The new president’s relationship with Jordan, a strategically located but resource-poor U.S. ally, could be the trickiest.

Trump met with Jordan’s King Abdullah II in early February, immediately signaling that he wanted to make that relationship work. He even acknowledged a major concern for the Jordanians in issuing his first slight rebuke of Israeli settlements in Palestinian lands shortly after the meeting. Palestinians are more than half of Jordan’s population; it was no surprise that Abdullah would seek reassurances after Trump tapped a hard-line settlement supporter as his new ambassador to Israel.

Trump frequently calls the king a friend, one who is willing to do what’s best for the U.S. And Abdullah’s policy of tightly managing his citizens and strategically projecting “moderate Islam,” complete with a glamorous queen, appeals to the president’s ideological instincts.

Secretary of State Rex Tillerson, center, talks with White House senior adviser Jared Kushner, President Donald Trump's son-in-law, while Jordan's King Abdullah II talks speaks with his wife, Queen Rania, at the National Prayer Breakfast in Washington on Feb. 2.
Secretary of State Rex Tillerson, center, talks with White House senior adviser Jared Kushner, President Donald Trump's son-in-law, while Jordan's King Abdullah II talks speaks with his wife, Queen Rania, at the National Prayer Breakfast in Washington on Feb. 2.
Win McNamee/Getty Images

But Trump’s bombastic style and dramatic promises — notably on the Brotherhood and on Israel — are already at odds with Jordan’s approach to the region.

The “smart authoritarianism” Abdullah employs involves strategic bargains, said Adam Coogle of Human Rights Watch.
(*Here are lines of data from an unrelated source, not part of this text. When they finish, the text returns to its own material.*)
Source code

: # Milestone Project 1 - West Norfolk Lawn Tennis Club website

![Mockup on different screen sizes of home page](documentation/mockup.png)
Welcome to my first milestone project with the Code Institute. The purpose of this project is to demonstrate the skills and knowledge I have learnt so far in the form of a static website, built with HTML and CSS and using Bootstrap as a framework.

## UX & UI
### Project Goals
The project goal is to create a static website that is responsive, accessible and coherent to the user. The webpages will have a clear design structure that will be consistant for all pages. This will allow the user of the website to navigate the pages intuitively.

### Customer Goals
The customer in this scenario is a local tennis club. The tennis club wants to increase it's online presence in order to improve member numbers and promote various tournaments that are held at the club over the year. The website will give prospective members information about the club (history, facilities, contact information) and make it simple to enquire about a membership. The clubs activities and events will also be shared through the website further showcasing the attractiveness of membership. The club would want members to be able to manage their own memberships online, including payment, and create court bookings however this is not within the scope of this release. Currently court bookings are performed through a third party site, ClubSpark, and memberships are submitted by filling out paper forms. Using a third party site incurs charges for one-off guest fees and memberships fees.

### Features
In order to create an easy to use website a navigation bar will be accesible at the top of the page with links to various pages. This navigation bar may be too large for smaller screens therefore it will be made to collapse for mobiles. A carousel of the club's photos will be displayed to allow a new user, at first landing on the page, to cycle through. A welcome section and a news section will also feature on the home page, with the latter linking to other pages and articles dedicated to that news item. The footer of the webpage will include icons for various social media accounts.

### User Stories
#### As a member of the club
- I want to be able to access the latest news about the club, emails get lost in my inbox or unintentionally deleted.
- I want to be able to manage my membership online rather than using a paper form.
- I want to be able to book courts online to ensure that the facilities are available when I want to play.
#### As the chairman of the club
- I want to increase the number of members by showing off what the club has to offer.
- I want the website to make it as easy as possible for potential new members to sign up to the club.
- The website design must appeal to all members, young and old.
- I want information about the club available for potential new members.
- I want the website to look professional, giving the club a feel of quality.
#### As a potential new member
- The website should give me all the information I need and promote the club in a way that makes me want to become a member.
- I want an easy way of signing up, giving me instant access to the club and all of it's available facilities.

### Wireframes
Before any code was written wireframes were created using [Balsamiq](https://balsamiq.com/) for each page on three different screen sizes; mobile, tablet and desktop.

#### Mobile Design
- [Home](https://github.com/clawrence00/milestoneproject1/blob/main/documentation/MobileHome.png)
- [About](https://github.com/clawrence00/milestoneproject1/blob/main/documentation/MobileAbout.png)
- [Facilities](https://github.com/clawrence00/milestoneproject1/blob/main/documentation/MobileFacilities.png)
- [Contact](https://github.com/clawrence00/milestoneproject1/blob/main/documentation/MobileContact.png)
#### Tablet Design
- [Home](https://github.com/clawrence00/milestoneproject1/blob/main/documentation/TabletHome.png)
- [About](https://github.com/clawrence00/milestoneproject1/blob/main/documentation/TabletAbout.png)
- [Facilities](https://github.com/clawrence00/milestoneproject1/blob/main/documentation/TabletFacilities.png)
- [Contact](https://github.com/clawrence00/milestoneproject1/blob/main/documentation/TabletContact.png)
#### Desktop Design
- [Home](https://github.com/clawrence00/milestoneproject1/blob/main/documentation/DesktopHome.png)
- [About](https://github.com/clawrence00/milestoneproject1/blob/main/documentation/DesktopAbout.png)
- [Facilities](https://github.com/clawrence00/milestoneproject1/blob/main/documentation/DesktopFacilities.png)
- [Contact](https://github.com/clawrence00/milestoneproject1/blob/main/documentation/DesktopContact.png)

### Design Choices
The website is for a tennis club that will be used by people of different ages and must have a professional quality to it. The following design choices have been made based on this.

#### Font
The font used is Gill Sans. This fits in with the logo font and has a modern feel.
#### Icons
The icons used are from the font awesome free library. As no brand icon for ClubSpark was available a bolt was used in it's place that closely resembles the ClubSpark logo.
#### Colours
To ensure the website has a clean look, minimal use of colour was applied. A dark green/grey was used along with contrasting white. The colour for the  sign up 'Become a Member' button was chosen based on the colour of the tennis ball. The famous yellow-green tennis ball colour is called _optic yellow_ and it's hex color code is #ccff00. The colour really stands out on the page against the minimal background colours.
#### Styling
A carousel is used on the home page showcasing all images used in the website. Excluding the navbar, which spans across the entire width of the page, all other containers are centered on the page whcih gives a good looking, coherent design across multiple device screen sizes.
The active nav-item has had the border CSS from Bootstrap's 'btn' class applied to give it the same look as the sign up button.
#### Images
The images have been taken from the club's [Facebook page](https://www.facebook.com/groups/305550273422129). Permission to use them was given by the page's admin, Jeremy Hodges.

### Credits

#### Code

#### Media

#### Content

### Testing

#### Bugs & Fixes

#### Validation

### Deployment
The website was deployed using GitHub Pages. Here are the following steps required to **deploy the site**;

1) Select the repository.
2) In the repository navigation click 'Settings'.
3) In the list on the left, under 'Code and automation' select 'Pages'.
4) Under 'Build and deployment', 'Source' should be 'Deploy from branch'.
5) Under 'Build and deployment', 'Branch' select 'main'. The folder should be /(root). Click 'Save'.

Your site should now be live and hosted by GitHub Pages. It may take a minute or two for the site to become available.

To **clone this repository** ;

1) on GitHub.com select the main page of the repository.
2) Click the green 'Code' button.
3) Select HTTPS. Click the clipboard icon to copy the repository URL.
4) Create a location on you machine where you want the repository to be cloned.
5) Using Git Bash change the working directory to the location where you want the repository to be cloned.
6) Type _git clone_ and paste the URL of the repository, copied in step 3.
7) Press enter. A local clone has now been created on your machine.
The king has been unwilling to ban the Brotherhood movement, for instance, despite pressure from important donor governments like the UAE. Instead, his government keeps close tabs on dissenters and takes direct, but not violent, action to keep them in check ― making it harder for them to compete in elections, for instance, while assuring them that they will retain their place in society.

“There’s certainly real deficits in terms of freedom of association, expression, but it’s nowhere on the scale of the surrounding countries,” Coogle said. “Jordan doesn’t try to be provocative. They want people to be calm.”

Trump could threaten that balance by demanding more repressive steps from Jordan in return for the massive annual U.S. aid package that runs Abdullah’s economy. Doing so would empower hard-liners in the Jordanian regime who already want greater state power. Those factions support policies like reining in civil society organizations; arresting citizens over peaceful anti-corruption organizing and social media postings; slow-rolling court reform; and permitting abuse, including torture and beatings, in government facilities. Incremental efforts at progress — many of which cite the rosy vision of Jordan that Abdullah presents to the world — could be nipped in the bud.

Greater conflict between the regime and its citizens is a scary prospect, given that Jordan is already under massive strain due to growing extremist power, the refugee influx from neighboring Syria and government austerity measures that have provoked protests.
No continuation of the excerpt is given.